• **What you should do**:
Each line below that contains "bfseries" should be counted. Give only the total.
Start of Records supplied
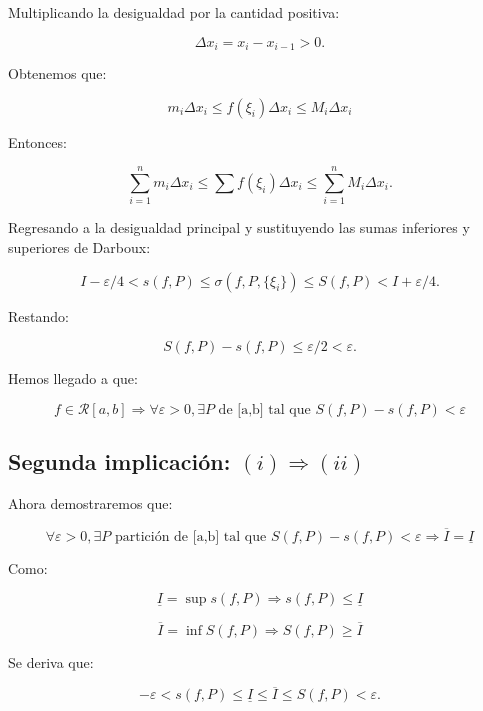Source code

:\documentclass[a4paper,12pt]{article}
\begin{document}
	
	

	Multiplicando la desigualdad por la cantidad positiva:
	
	
	\[
\Delta x_i = x_i - x_{i-1} > 0.
	\]
	
	
	
	Obtenemos que:
	
	\[
	m_i \Delta x_i \leq f(\xi_i) \Delta x_i \leq M_i \Delta x_i
	\]
	
	Entonces:
	
	
	\[
	\sum_{i=1}^{n} m_i \Delta x_i \leq \sum f(\xi_i) \Delta x_i \leq \sum_{i=1}^{n} M_i \Delta x_i.
	\]
	
	
	
	Regresando a la desigualdad principal y sustituyendo las sumas inferiores y superiores de Darboux:
	
	
	
	\[
	I - \varepsilon/4 < s(f, P) \leq \sigma(f, P, \{\xi_i\}) \leq S(f, P) < I + \varepsilon/4.
	\]
	
	
	
	Restando:
	
	
	
	\[
	S(f, P) - s(f, P) \leq \varepsilon/2 < \varepsilon.
	\]
	
	Hemos llegado a que:
	
	\[
	f \in \mathcal{R}[a,b] \Rightarrow \forall \varepsilon > 0, \exists P \text{ de [a,b] tal que  }   S(f,P) - s(f,P) < \varepsilon
	\]
	
	
	\subsection{Segunda implicación: $ (i) \Rightarrow (ii) $ }
	
	
	Ahora demostraremos que:
	
	\[
	\forall \varepsilon > 0, \exists P \text{ partición de [a,b] tal que }  S(f,P) - s(f,P) < \varepsilon \Rightarrow \overline{I} = \underline{I}
	\]
	
	
	Como:
	
	
	
	\[
	\underline{I} = \sup s(f, P) \Longrightarrow s(f,P) \leq \underline{I}
	\]
	
	
	\[
	\overline{I} = \inf S(f, P) \Longrightarrow S(f,P) \geq \overline{I}
	\]
	
	
	
	Se deriva que:
	
	
	
	\[
	- \varepsilon < s(f, P) \leq \underline{I} \leq \overline{I} \leq S(f, P) < \varepsilon.
	\]
	
\end{document}
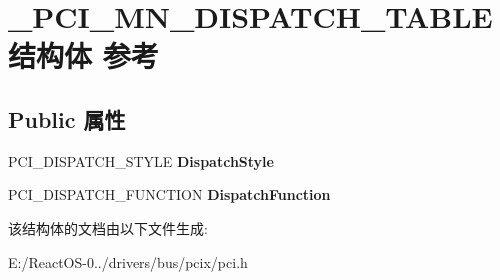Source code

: \hypertarget{struct___p_c_i___m_n___d_i_s_p_a_t_c_h___t_a_b_l_e}{}\section{\+\_\+\+P\+C\+I\+\_\+\+M\+N\+\_\+\+D\+I\+S\+P\+A\+T\+C\+H\+\_\+\+T\+A\+B\+L\+E结构体 参考}
\label{struct___p_c_i___m_n___d_i_s_p_a_t_c_h___t_a_b_l_e}
\subsection*{Public 属性}
\begin{DoxyCompactItemize}
\item 
\mbox{\label{struct___p_c_i___m_n___d_i_s_p_a_t_c_h___t_a_b_l_e_a748d3bb0c0aaa88fc35d7d92d23b39e8}} 
P\+C\+I\+\_\+\+D\+I\+S\+P\+A\+T\+C\+H\+\_\+\+S\+T\+Y\+LE {\bfseries Dispatch\+Style}
\item 
\mbox{\label{struct___p_c_i___m_n___d_i_s_p_a_t_c_h___t_a_b_l_e_a90dd2c4a2e66c1348fac831df441c5d4}} 
P\+C\+I\+\_\+\+D\+I\+S\+P\+A\+T\+C\+H\+\_\+\+F\+U\+N\+C\+T\+I\+ON {\bfseries Dispatch\+Function}
\end{DoxyCompactItemize}


该结构体的文档由以下文件生成\+:\begin{DoxyCompactItemize}
\item 
E\+:/\+React\+O\+S-\/0../drivers/bus/pcix/pci.\+h\end{DoxyCompactItemize}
End of Records supplied
• **Response to this exercise**:
2